Aim of the task = Check every line below for the word "paragraph" and show those that hold it.

Available records =
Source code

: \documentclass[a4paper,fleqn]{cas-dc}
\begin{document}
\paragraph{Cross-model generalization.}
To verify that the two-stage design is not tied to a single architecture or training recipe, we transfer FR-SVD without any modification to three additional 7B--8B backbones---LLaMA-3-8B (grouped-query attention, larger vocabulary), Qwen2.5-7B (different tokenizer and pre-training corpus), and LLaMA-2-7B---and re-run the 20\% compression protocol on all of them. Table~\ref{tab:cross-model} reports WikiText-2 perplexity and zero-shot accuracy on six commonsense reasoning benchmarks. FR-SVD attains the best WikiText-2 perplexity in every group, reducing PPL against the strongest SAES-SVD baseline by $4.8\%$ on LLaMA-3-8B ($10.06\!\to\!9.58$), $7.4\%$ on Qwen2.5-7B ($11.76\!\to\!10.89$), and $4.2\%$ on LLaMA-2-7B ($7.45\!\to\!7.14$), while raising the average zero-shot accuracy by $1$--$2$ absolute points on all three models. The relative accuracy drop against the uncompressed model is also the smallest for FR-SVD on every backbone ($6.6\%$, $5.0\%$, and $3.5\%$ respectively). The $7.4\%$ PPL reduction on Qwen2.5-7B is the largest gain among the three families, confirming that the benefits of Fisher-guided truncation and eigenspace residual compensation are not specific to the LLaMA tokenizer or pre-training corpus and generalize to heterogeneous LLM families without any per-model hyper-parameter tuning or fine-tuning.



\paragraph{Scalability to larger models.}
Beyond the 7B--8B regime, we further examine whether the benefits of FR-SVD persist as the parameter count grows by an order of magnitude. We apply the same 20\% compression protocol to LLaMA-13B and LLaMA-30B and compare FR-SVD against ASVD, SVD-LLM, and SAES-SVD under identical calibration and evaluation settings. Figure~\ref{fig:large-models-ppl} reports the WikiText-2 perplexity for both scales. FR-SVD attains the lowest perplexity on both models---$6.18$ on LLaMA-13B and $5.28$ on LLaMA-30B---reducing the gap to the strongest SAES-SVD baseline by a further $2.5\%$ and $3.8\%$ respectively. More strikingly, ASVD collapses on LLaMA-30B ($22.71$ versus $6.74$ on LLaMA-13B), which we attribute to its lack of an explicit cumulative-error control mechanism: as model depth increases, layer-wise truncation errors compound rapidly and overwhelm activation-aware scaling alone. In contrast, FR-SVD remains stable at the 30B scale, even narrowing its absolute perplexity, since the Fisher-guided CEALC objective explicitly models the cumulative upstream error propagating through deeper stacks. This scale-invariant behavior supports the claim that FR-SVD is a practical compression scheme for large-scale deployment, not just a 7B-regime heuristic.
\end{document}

Written response =
\paragraph{Cross-model generalization.}
\paragraph{Scalability to larger models.}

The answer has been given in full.